Extracted entries below:

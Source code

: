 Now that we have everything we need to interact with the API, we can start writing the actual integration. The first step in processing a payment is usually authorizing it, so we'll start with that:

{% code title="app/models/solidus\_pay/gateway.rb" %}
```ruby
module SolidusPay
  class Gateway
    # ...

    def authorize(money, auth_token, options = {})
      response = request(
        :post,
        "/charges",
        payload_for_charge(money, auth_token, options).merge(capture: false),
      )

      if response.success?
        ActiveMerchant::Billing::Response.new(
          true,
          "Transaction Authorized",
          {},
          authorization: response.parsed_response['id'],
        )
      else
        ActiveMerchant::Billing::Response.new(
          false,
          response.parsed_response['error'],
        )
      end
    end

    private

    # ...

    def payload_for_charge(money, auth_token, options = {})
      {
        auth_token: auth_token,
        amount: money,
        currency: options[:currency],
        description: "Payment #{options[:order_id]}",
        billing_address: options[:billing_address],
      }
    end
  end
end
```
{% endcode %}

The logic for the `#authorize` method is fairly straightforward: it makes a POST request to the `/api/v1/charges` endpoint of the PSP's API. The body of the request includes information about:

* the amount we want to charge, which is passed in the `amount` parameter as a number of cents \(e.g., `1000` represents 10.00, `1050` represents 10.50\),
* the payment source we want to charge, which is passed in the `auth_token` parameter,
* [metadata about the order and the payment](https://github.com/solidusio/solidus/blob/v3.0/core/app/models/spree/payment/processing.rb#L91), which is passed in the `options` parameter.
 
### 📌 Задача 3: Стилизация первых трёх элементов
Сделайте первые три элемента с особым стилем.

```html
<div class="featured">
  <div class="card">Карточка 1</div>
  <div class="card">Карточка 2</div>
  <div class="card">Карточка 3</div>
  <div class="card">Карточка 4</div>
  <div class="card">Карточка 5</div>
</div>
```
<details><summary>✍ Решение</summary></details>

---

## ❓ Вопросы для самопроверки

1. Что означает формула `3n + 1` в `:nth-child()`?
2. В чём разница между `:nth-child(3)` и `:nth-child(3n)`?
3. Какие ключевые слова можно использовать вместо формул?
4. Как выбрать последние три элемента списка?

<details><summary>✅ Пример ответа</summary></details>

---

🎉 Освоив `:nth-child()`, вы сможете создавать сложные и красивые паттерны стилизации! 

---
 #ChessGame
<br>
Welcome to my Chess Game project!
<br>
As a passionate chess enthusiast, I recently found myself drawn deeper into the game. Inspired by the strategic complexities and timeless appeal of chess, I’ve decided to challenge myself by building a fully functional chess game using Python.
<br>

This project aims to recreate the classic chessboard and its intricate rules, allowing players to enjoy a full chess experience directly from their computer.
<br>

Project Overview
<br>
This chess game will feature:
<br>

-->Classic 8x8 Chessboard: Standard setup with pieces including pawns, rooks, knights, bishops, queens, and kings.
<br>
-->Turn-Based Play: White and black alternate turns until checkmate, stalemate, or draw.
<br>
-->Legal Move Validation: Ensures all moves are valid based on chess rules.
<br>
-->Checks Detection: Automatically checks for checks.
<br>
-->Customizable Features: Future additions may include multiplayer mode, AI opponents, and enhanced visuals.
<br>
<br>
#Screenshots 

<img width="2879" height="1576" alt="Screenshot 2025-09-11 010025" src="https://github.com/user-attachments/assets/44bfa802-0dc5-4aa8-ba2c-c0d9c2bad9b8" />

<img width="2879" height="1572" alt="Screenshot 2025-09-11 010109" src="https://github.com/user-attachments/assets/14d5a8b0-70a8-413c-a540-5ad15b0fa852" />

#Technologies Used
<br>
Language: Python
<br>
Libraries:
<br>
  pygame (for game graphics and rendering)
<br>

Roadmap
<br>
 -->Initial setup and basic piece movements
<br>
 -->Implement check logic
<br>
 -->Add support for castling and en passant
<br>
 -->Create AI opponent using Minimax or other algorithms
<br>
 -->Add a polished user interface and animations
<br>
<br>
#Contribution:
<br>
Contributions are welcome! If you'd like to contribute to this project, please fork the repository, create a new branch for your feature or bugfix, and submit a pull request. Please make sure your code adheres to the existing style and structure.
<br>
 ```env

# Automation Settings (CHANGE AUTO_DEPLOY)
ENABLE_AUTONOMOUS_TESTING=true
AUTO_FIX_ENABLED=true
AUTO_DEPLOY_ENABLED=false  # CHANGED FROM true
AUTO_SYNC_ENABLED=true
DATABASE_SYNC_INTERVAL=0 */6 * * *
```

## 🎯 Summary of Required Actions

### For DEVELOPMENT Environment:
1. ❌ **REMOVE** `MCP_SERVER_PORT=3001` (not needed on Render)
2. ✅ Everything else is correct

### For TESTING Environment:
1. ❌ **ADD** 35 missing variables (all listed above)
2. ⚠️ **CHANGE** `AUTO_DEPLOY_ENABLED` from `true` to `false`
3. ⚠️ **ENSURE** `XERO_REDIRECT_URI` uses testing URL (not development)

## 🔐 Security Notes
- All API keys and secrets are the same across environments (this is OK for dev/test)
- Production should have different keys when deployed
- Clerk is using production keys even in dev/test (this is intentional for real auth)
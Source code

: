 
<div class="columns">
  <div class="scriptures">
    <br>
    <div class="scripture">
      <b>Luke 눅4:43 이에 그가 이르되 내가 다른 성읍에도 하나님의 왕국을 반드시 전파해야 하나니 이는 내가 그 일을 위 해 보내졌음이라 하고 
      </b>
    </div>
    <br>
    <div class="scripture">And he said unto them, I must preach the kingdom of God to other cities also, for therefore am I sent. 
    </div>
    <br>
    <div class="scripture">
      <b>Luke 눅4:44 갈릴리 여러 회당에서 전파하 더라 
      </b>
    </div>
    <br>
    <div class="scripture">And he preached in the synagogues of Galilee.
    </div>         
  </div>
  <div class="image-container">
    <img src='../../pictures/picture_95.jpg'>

End of Extracted entries.

[Try it]: List each line of the entries that holds the string "about".

[Solution for this exercise]:
The logic for the `#authorize` method is fairly straightforward: it makes a POST request to the `/api/v1/charges` endpoint of the PSP's API. The body of the request includes information about:
* [metadata about the order and the payment](https://github.com/solidusio/solidus/blob/v3.0/core/app/models/spree/payment/processing.rb#L91), which is passed in the `options` parameter.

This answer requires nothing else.